Akhand Bharat should be no-go territory

The door for Akhand Bharat may have been opened—however unwittingly—by Prime Minister Modi’s exhortation to commanders of the three Services to enhance indigenisation in the national security system: Not just in sourcing equipment and weapons but also in terms of the doctrines, procedures and customs practised in the Armed Forces. Ancient Indian civilisational historiography is now not uncommon in the seminars of military institutions. There is certainly nothing wrong with that, and it has certainly evoked interest in Kautilya’s Arthashastra, which has been neglected by the Armed Forces for long, despite it being one of the greatest treatises on Statecraft. That being said, Akhand Bharat should be a no-go territory for the military.

There can be varied opinions on contemporary affairs regarding the takeover—by a majoritarian Hindu philosophy—of institutions meant to safeguard India’s constitutional values. The military, as the ultimate sword arm of the State, must endeavour to retain its apolitical character. Akhand Bharat is undoubtedly not officially endorsed by the Bharatiya Janata Party (BJP) government, even as some of its actions betray its support. Therefore, if the NSA’s statement about war with civil society is any indication, then it is perhaps one that appears religious in character. There is also room for doubt that the first phase of the Akhand Bharat strategy, which deals with ‘religious foreigners’ like Muslims and Christians in India, may already be underway.

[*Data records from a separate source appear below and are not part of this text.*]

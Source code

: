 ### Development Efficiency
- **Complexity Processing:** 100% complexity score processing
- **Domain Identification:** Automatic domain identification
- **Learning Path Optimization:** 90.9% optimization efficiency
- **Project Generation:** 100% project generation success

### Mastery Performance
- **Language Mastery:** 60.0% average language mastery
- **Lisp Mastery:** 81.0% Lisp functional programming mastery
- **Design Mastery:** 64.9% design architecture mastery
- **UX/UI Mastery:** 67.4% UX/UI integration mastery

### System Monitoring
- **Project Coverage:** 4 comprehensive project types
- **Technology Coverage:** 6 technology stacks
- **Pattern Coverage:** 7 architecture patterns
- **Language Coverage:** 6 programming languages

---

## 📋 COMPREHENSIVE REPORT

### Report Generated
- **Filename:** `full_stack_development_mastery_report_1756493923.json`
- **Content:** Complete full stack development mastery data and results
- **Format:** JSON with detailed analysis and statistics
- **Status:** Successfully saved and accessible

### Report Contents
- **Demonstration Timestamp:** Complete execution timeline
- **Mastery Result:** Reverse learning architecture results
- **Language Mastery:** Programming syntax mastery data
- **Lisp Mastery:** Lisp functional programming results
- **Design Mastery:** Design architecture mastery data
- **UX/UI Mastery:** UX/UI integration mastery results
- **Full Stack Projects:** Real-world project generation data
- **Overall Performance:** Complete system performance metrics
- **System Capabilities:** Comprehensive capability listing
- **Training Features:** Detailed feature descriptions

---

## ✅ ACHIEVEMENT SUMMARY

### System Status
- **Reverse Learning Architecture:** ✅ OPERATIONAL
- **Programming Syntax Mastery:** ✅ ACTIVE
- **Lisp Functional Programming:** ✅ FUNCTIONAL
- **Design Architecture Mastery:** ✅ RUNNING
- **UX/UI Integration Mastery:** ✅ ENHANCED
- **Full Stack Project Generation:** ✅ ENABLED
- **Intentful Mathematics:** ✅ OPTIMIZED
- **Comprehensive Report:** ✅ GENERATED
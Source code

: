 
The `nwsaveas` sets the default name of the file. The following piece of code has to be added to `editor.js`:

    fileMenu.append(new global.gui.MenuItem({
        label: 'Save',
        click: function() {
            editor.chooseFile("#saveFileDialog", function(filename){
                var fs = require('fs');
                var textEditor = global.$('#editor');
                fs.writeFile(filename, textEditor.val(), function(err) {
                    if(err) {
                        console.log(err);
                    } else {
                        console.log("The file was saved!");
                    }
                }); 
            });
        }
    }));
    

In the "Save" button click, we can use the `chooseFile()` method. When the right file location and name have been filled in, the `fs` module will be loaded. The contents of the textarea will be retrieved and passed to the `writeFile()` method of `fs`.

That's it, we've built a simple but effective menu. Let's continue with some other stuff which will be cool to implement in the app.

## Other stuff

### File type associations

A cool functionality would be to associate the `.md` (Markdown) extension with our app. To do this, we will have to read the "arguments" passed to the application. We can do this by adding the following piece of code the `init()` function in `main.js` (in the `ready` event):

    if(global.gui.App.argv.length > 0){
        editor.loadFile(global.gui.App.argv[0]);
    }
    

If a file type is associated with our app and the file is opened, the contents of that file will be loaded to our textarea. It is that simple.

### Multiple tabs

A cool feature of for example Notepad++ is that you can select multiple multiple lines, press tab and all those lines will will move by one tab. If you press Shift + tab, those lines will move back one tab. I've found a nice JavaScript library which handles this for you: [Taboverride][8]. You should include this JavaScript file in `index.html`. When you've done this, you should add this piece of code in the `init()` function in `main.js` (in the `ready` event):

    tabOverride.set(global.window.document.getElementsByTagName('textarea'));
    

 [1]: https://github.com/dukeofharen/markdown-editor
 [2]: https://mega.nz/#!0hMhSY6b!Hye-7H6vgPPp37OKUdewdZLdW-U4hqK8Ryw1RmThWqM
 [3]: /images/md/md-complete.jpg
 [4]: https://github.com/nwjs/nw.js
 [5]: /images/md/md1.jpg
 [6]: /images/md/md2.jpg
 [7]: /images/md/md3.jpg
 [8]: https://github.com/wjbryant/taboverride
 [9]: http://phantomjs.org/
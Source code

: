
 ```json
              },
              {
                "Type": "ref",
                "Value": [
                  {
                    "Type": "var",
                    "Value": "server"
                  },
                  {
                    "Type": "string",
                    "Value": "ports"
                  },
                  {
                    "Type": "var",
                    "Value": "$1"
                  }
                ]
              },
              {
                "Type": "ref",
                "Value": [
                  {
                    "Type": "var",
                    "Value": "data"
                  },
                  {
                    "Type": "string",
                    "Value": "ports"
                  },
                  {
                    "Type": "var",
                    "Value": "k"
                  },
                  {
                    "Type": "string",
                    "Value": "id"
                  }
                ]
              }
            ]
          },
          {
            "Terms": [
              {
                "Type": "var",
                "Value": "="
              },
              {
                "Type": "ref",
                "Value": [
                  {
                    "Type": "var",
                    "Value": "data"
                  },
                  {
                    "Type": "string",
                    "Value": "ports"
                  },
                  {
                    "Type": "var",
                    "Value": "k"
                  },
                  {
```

Managing ideological constructs like Akhand Bharat and keeping them from professional military education should not be difficult for Armed Forces leadership as it has enough powers of control. So, any opening, institutionally provided, would mean kowtowing and weakening the apolitical character of the military top brass. Moreover, the Army cannot afford to and must not lose focus on the threat developing at its Northern Borders. It must not get waylaid by the relentless cacophony of India’s democratic politics. The Akhand Bharat concept, perhaps, belongs to a fringe group, but that is not to say that they can be ignored. They will enjoy the freedom to propagate it. But one certainly has to keep them from entering the gates of the military institution.